Is my implementation/understanding of SUDO flawed?

ian Laing ian.laing at btinternet.com
Sun Feb 24 14:56:05 EST 2002


Hi,

I'm not sure this is appropriate to this group but here's my position (sorry
for the length of this).

OS: AIX 4.3.3  sudo: V1.6.3.6 (downlevel I know but doesn't affect the
position, I think)

We have 24*7 operators who need to be able to stop/start lots of Oracles and
other apps/business
processes and run several bespoke backup scripts. All of which need to run
as root.

We don't want to (but could) make them UID=0 but would rather restrict them
to only being able to
start/stop apps and run those scripts which we want them to run and nothing
else.
The *scripts* to allow them to do that are all in one directory and so I've
downloaded sudo and
permitted them to run as root *everything* in that single directory.

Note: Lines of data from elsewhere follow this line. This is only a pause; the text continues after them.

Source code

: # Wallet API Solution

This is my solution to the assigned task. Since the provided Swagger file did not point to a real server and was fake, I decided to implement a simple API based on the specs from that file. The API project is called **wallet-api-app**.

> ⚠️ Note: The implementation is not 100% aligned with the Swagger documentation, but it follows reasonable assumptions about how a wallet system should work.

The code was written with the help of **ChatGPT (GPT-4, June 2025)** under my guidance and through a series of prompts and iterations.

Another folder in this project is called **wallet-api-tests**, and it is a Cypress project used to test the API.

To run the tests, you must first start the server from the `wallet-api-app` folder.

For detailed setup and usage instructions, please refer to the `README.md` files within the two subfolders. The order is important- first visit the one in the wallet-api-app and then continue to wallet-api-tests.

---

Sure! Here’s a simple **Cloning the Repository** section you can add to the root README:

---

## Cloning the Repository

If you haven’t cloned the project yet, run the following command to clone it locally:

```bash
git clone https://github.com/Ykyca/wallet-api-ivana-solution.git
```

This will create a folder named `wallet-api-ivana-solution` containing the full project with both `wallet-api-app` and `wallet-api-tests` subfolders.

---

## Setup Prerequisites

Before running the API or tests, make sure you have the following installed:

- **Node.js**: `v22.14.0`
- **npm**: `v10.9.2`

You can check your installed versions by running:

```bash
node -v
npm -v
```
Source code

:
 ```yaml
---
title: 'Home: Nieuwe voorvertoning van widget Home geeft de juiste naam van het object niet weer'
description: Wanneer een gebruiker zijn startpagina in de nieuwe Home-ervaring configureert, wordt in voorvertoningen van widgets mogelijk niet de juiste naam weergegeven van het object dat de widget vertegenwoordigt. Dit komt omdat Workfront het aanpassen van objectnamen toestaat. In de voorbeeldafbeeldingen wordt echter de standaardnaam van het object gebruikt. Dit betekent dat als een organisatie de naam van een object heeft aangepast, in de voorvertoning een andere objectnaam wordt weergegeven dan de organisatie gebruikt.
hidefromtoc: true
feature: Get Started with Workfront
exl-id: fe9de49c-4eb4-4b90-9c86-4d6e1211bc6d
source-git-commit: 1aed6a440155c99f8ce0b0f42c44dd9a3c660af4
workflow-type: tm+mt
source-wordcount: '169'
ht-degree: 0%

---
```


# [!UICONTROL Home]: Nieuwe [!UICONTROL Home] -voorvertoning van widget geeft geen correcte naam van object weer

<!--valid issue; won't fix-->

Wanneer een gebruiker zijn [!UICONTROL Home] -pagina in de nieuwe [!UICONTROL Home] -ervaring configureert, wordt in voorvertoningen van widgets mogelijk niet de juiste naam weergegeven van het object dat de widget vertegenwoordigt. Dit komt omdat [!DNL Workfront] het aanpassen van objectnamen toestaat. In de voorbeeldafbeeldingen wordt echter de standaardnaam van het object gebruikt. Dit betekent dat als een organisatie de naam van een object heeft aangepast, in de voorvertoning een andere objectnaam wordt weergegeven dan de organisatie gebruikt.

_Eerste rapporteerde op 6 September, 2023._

Great... all works as expected... all they can do is run the set of specific
start/stop scripts,
no-more-no-less.

But I've hit 2 fundamental problems with what I'm trying to achieve

1) The start/stop scripts don't sanitise the PATH, so if an operator starts
with a PATH containing
their personal home directory *first* then that is the PATH the scripts use.
They can therefore subvert commands like echo with their own version and
Unix will run that.
Their own echo command can then simply contain a ksh to give them a root
shell.

Solutions would include:
a) explicitly set a know path at the top of every script, OR
b) use absolute paths for every-single command in the script
(/usr/bin/echo), OR
c) set sudo's secure_path setting to override their PATH (but secure_path is
being removed I hear).

The next issue is more of a concern.

2) Many of the start/stop scripts simply call other scripts, which call
other scripts, which call other
scripts and what I'm wondering is, "are any of those writeable by our
operators?"
If they are then there's nothing stopping them adding extra commands to
those lower level scripts
and any of those "sub-scripts" are being run as root.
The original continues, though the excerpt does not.